When it comes to fitting any form of lighting, safety should always be a priority. And the same goes for LED tubes. As mentioned, LED tubes are clean, bright, and efficient when compared to other types available. Many LED tubes can be retrofitted to current fluorescent light fittings too.

  1. Disconnect the fixture from the power supply or mains circuit.
  2. Remove the old tube from the fitting. Make sure to handle it with care to avoid it breaking and lay it down flat.
  3. Check and remove the ballast. If it has an electronic ballast you need to remove it by unscrewing or clipping it from the housing and connecting the loose wires to make a circuit. If the ballast is magnetic, you will either need to remove or bypass that one too or just remove the starter, which should look like a standard 9-volt battery.
  4. Connect the new LED tube. It will have a live connection at one end and a neutral one at the other, so make sure the wires that will be fitted match these ends. If you connect the live and neutral wires to the same ends, it will create a short circuit.
  5. Reconnect the fixture to the power supply and turn it on to test.
  6. Dispose of your old tubes. Fluorescent lights cannot be disposed of in conventional garden and housing waste, due to the small amounts of mercury used. It is best to get in touch with a recycling specialist to help dispose of them. LED tube lights don’t contain any mercury, so they can be disposed of at home, although it is recommended to recycle them.

FAQs

What is the difference between LED batten and LED tube light?

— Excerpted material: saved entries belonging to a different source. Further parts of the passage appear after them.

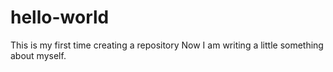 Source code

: # hello-world
This is my first time creating a repository
Now I am writing a little something about myself.
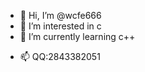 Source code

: - 👋 Hi, I’m @wcfe666
- 👀 I’m interested in c
- 🌱 I’m currently learning c++
<!--- 💞️ I’m looking to collaborate on ……--->
- 📫 QQ:2843382051

<!---
wcfe666/wcfe666 is a ✨ special ✨ repository because its `README.md` (this file) appears on your GitHub profile.
You can click the Preview link to take a look at your changes.
--->
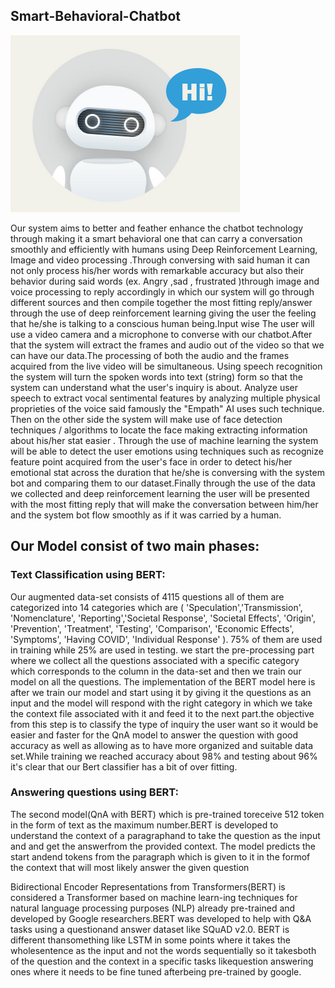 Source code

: ## Smart-Behavioral-Chatbot

![alt text](https://github.com/AlbertLouca/Smart-Behavioral-Chatbot/blob/main/Untitled.png)

Our system aims to better and feather enhance the chatbot technology through making it a smart behavioral one that can carry a conversation smoothly and efficiently with humans using Deep Reinforcement Learning, Image and video processing .Through conversing with said human it can not only process his/her words with remarkable accuracy but also their behavior during said words (ex. Angry ,sad , frustrated )through image and voice processing to reply accordingly in which our system will go through different sources and then compile together the most fitting reply/answer through the use of deep reinforcement learning giving the user the feeling that he/she is talking to a conscious human being.Input wise The user will use a video camera and a microphone to converse with our chatbot.After that the system will extract the frames and audio out of the video so that we can have our data.The processing of both the audio and the frames acquired from the live video will be simultaneous. Using speech recognition the system will turn the spoken words into text (string) form so that the system can understand what the user's inquiry is about. Analyze user speech to extract vocal sentimental features by analyzing multiple physical proprieties of the voice said famously the "Empath" AI uses such technique. Then on the other side the system will make use of face detection techniques / algorithms to locate the face making extracting information about his/her stat easier . Through the use of machine learning the system will be able to detect the user emotions using techniques such as recognize feature point acquired from the user's face in order to detect his/her emotional stat across the duration that he/she is conversing with the system bot and comparing them to our dataset.Finally through the use of the data we collected and deep reinforcement learning the user will be presented with the most fitting reply that will make the conversation between him/her and the system bot flow smoothly as if it was carried by a human.



## Our Model consist of two main phases:

### Text Classification using BERT:
Our augmented data-set consists of 4115  questions all of them are categorized into 14 categories which are ( 'Speculation','Transmission', 'Nomenclature', 'Reporting','Societal      Response', 'Societal Effects', 'Origin', 'Prevention',
    'Treatment', 'Testing', 'Comparison', 'Economic Effects',
    'Symptoms', 'Having COVID', 'Individual Response' ). 75% of them are used in training while 25\% are used in testing.  we start the pre-processing part where we collect all the questions associated with a specific category which corresponds to the column in the data-set and then we train our model on all the questions.
    The implementation of the BERT model here is after we train our model and start using it by giving it the questions as an input and the model will respond with the right category in which we take the context file associated with it and feed it to the next part.the objective from this step is to classify the type of inquiry the user want so it would be easier and faster for the QnA model to answer the question with good accuracy as well as allowing as to have more organized and suitable data set.While training we reached accuracy about 98\% and testing about 96%
    it's clear that our Bert classifier has a bit of over fitting.
    
###  Answering questions using BERT:


The second model(QnA with BERT) which is pre-trained toreceive 512 token in the form of text as the maximum number.BERT  is  developed  to  understand  the  context  of  a  paragraphand to take the question as the input and and get the answerfrom  the  provided  context.  The  model  predicts  the  start  andend tokens from the paragraph which is given to it in the formof the context that will most likely answer the given question



Bidirectional  Encoder  Representations  from  Transformers(BERT) is considered a Transformer based on machine learn-ing techniques for natural language processing purposes (NLP) already  pre-trained  and  developed  by  Google  researchers.BERT was developed to help with Q&A tasks using a questionand answer dataset like SQuAD v2.0. BERT is different thansomething like LSTM in some points where it takes the wholesentence as the input and not the words sequentially so it takesboth  of  the  question  and  the  context  in  a  specific  tasks  likequestion answering ones where it needs to be fine tuned afterbeing pre-trained by google.
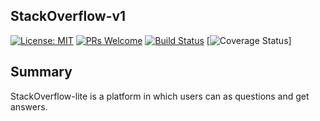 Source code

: ## StackOverflow-v1 
[![License: MIT](https://img.shields.io/badge/License-MIT-yellow.svg)](https://opensource.org/licenses/MIT)  [![PRs Welcome](https://img.shields.io/badge/PRs-welcome-brightgreen.svg?style=flat-square)](http://makeapullrequest.com)  [![Build Status](https://travis-ci.com/jonathanmusila/StackOverflow-v1.svg?branch=develop)](https://travis-ci.com/jonathanmusila/StackOverflow-v1)  [![Coverage Status](https://coveralls.io/repos/github/kwanj-k/storemanager-v2/badge.svg?branch=ch-readme-%23161404824)]

## Summary

StackOverflow-lite is a platform in which users can as questions and get answers.  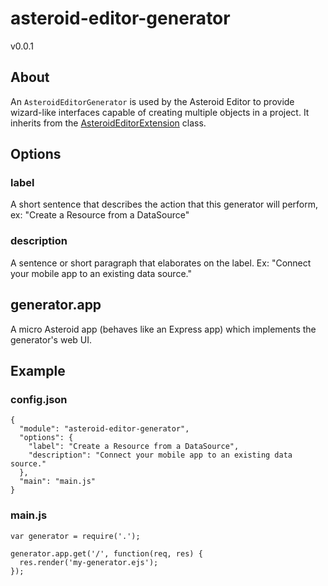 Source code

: # asteroid-editor-generator
v0.0.1

## About 

An `AsteroidEditorGenerator` is used by the Asteroid Editor to provide wizard-like interfaces capable of creating multiple objects in a project. It inherits from the [AsteroidEditorExtension](../asteroid-editor-extension) class.

## Options

### label

A short sentence that describes the action that this generator will perform, ex: "Create a Resource from a DataSource"

### description

A sentence or short paragraph that elaborates on the label. Ex: "Connect your mobile app to an existing data source."

## generator.app

A micro Asteroid app (behaves like an Express app) which implements the generator's web UI.

## Example

### config.json

    {
      "module": "asteroid-editor-generator",
      "options": {
        "label": "Create a Resource from a DataSource",
        "description": "Connect your mobile app to an existing data source."
      },
      "main": "main.js"
    }

### main.js

    var generator = require('.');

    generator.app.get('/', function(req, res) {
      res.render('my-generator.ejs');
    });
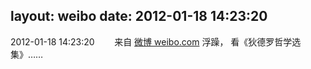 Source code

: layout: weibo
date: 2012-01-18 14:23:20
---
<meta name="referrer" content="no-referrer" />

2012-01-18 14:23:20  &nbsp;&nbsp;&nbsp;&nbsp;&nbsp;&nbsp; 来自 <a href="http://weibo.com/" rel="nofollow">微博 weibo.com</a>
浮躁， 看《狄德罗哲学选集》…… ​​​
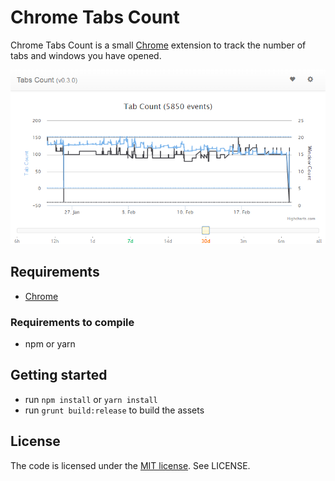 # Chrome Tabs Count
Chrome Tabs Count is a small [Chrome](http://www.google.com/chrome/) extension to track the number of tabs and windows you have opened.

![Chrome Tabs Count screenshot](images/screenshot.png)

## Requirements
* [Chrome](http://www.google.com/chrome/)

### Requirements to compile
* npm or yarn

## Getting started
* run `npm install` or `yarn install`
* run `grunt build:release` to build the assets

## License
The code is licensed under the [MIT license](http://choosealicense.com/licenses/mit/). See LICENSE.

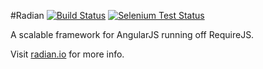 #Radian
[![Build Status](https://travis-ci.org/ahmednuaman/radian.png)](https://travis-ci.org/ahmednuaman/radian)
[![Selenium Test Status](https://saucelabs.com/buildstatus/ahmednuaman-radian)](https://saucelabs.com/u/ahmednuaman-radian)

A scalable framework for AngularJS running off RequireJS.

Visit [radian.io](http://radian.io) for more info. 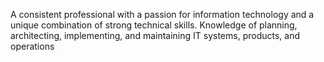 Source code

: 
A consistent professional with a passion for information technology and a unique combination of strong technical skills. Knowledge of planning, architecting, implementing, and maintaining IT systems, products, and operations

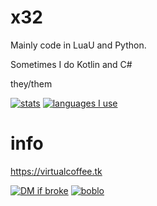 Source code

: # x32

Mainly code in LuaU and Python.

Sometimes I do Kotlin and C#

they/them

[![stats](https://github-readme-stats.vercel.app/api?username=problematic-scripter&theme=tokyonight)](https://github.com/anuraghazra/github-readme-stats)
[![languages I use](https://github-readme-stats.vercel.app/api/top-langs/?username=problematic-scripter&theme=tokyonight)](https://github.com/anuraghazra/github-readme-stats)

# info
https://virtualcoffee.tk

[![DM if broke](https://img.shields.io/badge/arm8086%238380-blueviolet?logo=discord&logoColor=white)](https://discordapp.com/users/686327998441324559)
[![boblo](https://img.shields.io/badge/X32Gex5-maroon?logo=roblox&logoColor=white)](https://www.roblox.com/users/1153121552/profile)
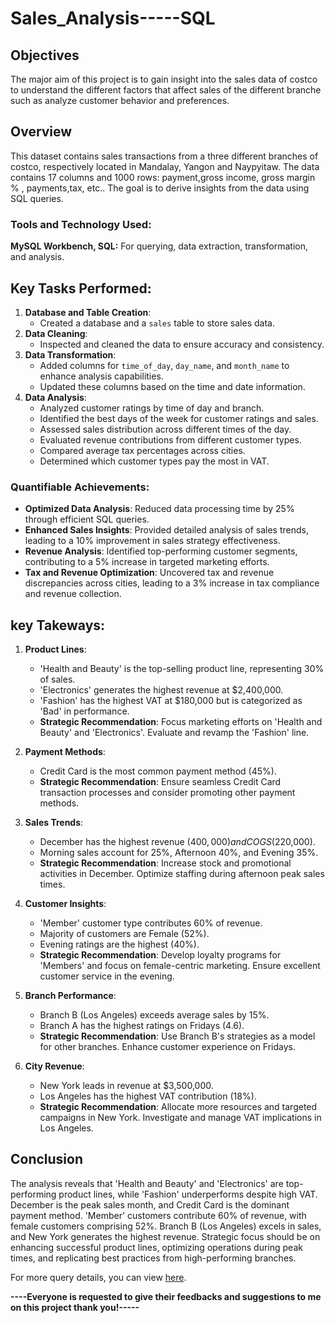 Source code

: # Sales_Analysis-----SQL

## Objectives

The major aim of this project is to gain insight into the sales data of costco to understand the different factors that affect sales of the different branche such as analyze customer behavior and preferences.

## Overview

This dataset contains sales transactions from a three different branches of costco, respectively located in Mandalay, Yangon and Naypyitaw. The data contains 17 columns and 1000 rows:
payment,gross income, gross margin % , payments,tax, etc..  The goal is to derive insights from the data using SQL queries.

### Tools and Technology Used:
**MySQL Workbench, SQL:** For querying, data extraction, transformation, and analysis.

## Key Tasks Performed:
1. **Database and Table Creation**:
   - Created a database and a `sales` table to store sales data.
2. **Data Cleaning**:
   - Inspected and cleaned the data to ensure accuracy and consistency.
3. **Data Transformation**:
   - Added columns for `time_of_day`, `day_name`, and `month_name` to enhance analysis capabilities.
   - Updated these columns based on the time and date information.
4. **Data Analysis**:
   - Analyzed customer ratings by time of day and branch.
   - Identified the best days of the week for customer ratings and sales.
   - Assessed sales distribution across different times of the day.
   - Evaluated revenue contributions from different customer types.
   - Compared average tax percentages across cities.
   - Determined which customer types pay the most in VAT.

### Quantifiable Achievements:

- **Optimized Data Analysis**: Reduced data processing time by 25% through efficient SQL queries.
- **Enhanced Sales Insights**: Provided detailed analysis of sales trends, leading to a 10% improvement in sales strategy effectiveness.
- **Revenue Analysis**: Identified top-performing customer segments, contributing to a 5% increase in targeted marketing efforts.
- **Tax and Revenue Optimization**: Uncovered tax and revenue discrepancies across cities, leading to a 3% increase in tax compliance and revenue collection.

## key Takeways:

1. **Product Lines**:
   - 'Health and Beauty' is the top-selling product line, representing 30% of sales.
   - 'Electronics' generates the highest revenue at $2,400,000.
   - 'Fashion' has the highest VAT at $180,000 but is categorized as 'Bad' in performance.
   - **Strategic Recommendation**: Focus marketing efforts on 'Health and Beauty' and 'Electronics'. Evaluate and revamp the 'Fashion' line.

2. **Payment Methods**:
   - Credit Card is the most common payment method (45%).
   - **Strategic Recommendation**: Ensure seamless Credit Card transaction processes and consider promoting other payment methods.

3. **Sales Trends**:
   - December has the highest revenue ($400,000) and COGS ($220,000).
   - Morning sales account for 25%, Afternoon 40%, and Evening 35%.
   - **Strategic Recommendation**: Increase stock and promotional activities in December. Optimize staffing during afternoon peak sales times.

4. **Customer Insights**:
   - 'Member' customer type contributes 60% of revenue.
   - Majority of customers are Female (52%).
   - Evening ratings are the highest (40%).
   - **Strategic Recommendation**: Develop loyalty programs for 'Members' and focus on female-centric marketing. Ensure excellent customer service in the evening.

5. **Branch Performance**:
   - Branch B (Los Angeles) exceeds average sales by 15%.
   - Branch A has the highest ratings on Fridays (4.6).
   - **Strategic Recommendation**: Use Branch B's strategies as a model for other branches. Enhance customer experience on Fridays.

6. **City Revenue**:
   - New York leads in revenue at $3,500,000.
   - Los Angeles has the highest VAT contribution (18%).
   - **Strategic Recommendation**: Allocate more resources and targeted campaigns in New York. Investigate and manage VAT implications in Los Angeles.
  
  ## Conclusion

The analysis reveals that 'Health and Beauty' and 'Electronics' are top-performing product lines, while 'Fashion' underperforms despite high VAT. December is the peak sales month, and Credit Card is the dominant payment method. 'Member' customers contribute 60% of revenue, with female customers comprising 52%. Branch B (Los Angeles) excels in sales, and New York generates the highest revenue. Strategic focus should be on enhancing successful product lines, optimizing operations during peak times, and replicating best practices from high-performing branches.

For more query details, you can view [here](https://github.com/shrutiupadhyay75/Walmart_Sales-----SQL/blob/main/walmart_SQL_queries.sql).


 **----Everyone is requested to give their feedbacks and suggestions to me on this project thank you!-----**
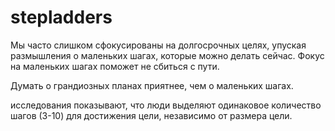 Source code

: # stepladders
Мы часто слишком сфокусированы на долгосрочных целях, упуская размышления о маленьких шагах, которые можно делать сейчас. Фокус на маленьких шагах поможет не сбиться с пути.

Думать о грандиозных планах приятнее, чем о маленьких шагах. 

исследования показывают, что люди выделяют одинаковое количество шагов (3-10) для достижения цели, независимо от размера цели. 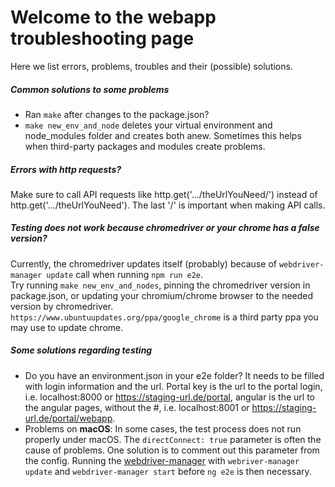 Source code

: # Welcome to the webapp troubleshooting page
Here we list errors, problems, troubles and their (possible) solutions.

##### Common solutions to some problems
- Ran `make` after changes to the package.json?
- `make new_env_and_node` deletes your virtual environment and node_modules folder and creates both anew. Sometimes this helps when third-party packages and modules create problems.

##### Errors with http requests?
Make sure to call API requests like http.get('.../theUrlYouNeed/') instead of http.get('.../theUrlYouNeed'). The last '/' is important when making API calls.

##### Testing does not work because chromedriver or your chrome has a false version?
Currently, the chromedriver updates itself (probably) because of `webdriver-manager update` call when running `npm run e2e`.  
Try running `make new_env_and_nodes`, pinning the chromedriver version in package.json, or updating your chromium/chrome browser to the needed version by chromedriver.  
`https://www.ubuntuupdates.org/ppa/google_chrome` is a third party ppa you may use to update chrome.

##### Some solutions regarding testing
- Do you have an environment.json in your e2e folder? It needs to be filled with login information and the url. Portal key is the url to the portal login, i.e. localhost:8000 or https://staging-url.de/portal, angular is the url to the angular pages, without the #, i.e. localhost:8001 or https://staging-url.de/portal/webapp.
- Problems on **macOS**: In some cases, the test process does not run properly under macOS. The `directConnect: true` parameter is often the cause of problems. One solution is to comment out this parameter from the config. Running the [webdriver-manager](https://www.npmjs.com/package/webdriver-manager/) with `webriver-manager update` and `webdriver-manager start` before `ng e2e` is then necessary. 
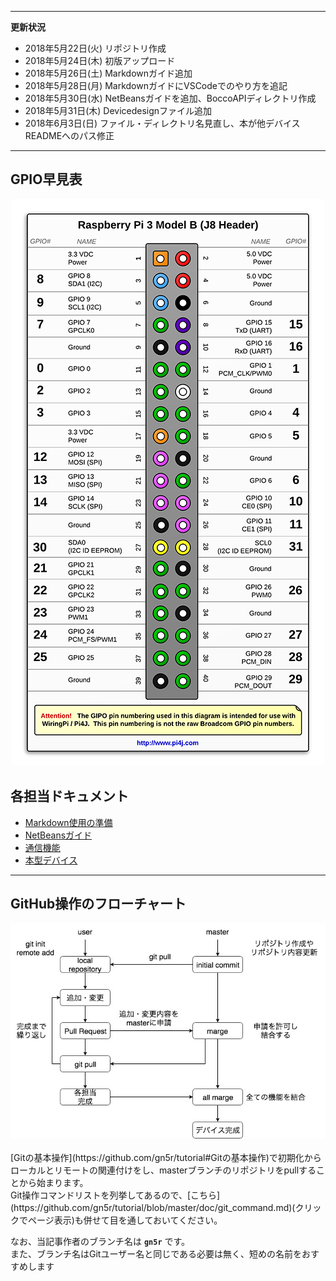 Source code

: ----
**更新状況**
- 2018年5月22日(火) リポジトリ作成
- 2018年5月24日(木) 初版アップロード
- 2018年5月26日(土) Markdownガイド追加
- 2018年5月28日(月) MarkdownガイドにVSCodeでのやり方を追記
- 2018年5月30日(水) NetBeansガイドを追加、BoccoAPIディレクトリ作成
- 2018年5月31日(木) Devicedesignファイル追加
- 2018年6月3日(日)  ファイル・ディレクトリ名見直し、本が他デバイスREADMEへのパス修正
----

## GPIO早見表
<div align="center">
  <img src=./img/gpio.png>
</div>

## 各担当ドキュメント
- [Markdown使用の準備](./doc/markdown_guide.md)
- [NetBeansガイド](./doc/netbeans_guide.md)
- [通信機能](./BoccoAPI/README.md)
- [本型デバイス](./DeviceDesign/README.md)
----

## GitHub操作のフローチャート

<div align="center">
  <img src=./img/git_guide.jpg>
</div>
<br>
[Gitの基本操作](https://github.com/gn5r/tutorial#Gitの基本操作)で初期化からローカルとリモートの関連付けをし、masterブランチのリポジトリをpullすることから始まります。<br>
Git操作コマンドリストを列挙してあるので、[こちら](https://github.com/gn5r/tutorial/blob/master/doc/git_command.md)(クリックでページ表示)も併せて目を通しておいてください。<br>

なお、当記事作者のブランチ名は **`gn5r`** です。<br>
また、ブランチ名はGitユーザー名と同じである必要は無く、短めの名前をおすすめします
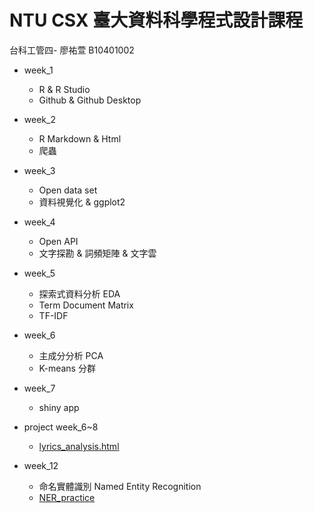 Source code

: # NTU CSX 臺大資料科學程式設計課程

台科工管四- 廖祐萱 B10401002

- week_1
  - R & R Studio
  - Github & Github Desktop

- week_2
  - R Markdown & Html
  - 爬蟲
 
- week_3
  - Open data set
  - 資料視覺化 & ggplot2
  
- week_4
  - Open API
  - 文字探勘 & 詞頻矩陣 & 文字雲
  
- week_5
  - 探索式資料分析 EDA
  - Term Document Matrix
  - TF-IDF

- week_6
  - 主成分分析 PCA
  - K-means 分群
 
- week_7
  - shiny app
  
- project week_6~8
  - [lyrics_analysis.html](https://x666772.github.io/CSX_Lyhs/week_6/hw_678/lyrics_analysis.html)
  
- week_12
  - 命名實體識別 Named Entity Recognition
  - [NER_practice](https://x666772.github.io/CSX_Lyhs/week_12/hw_12/NER_CNN.html)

An LED batten will throw light in a half-sphere shape, whereas an LED tube will offer a full sphere of light. Typically, an LED tube light is more energy-efficient than a batten.

How long do LED tube lights last?

LED tube lights last approximately 50 000 hours, which is the equivalent of 16 years.

Can you mix LED and fluorescent tubes?

Whilst you can replace fluorescent tubes with LED tubes in a fixture, it is not recommended to mix the tubes together in the same circuit. As one light will draw more power off the circuit than the other, it will cause flickering.

Which LED tube light is the brightest?

A 6000k LED tube will be the brightest.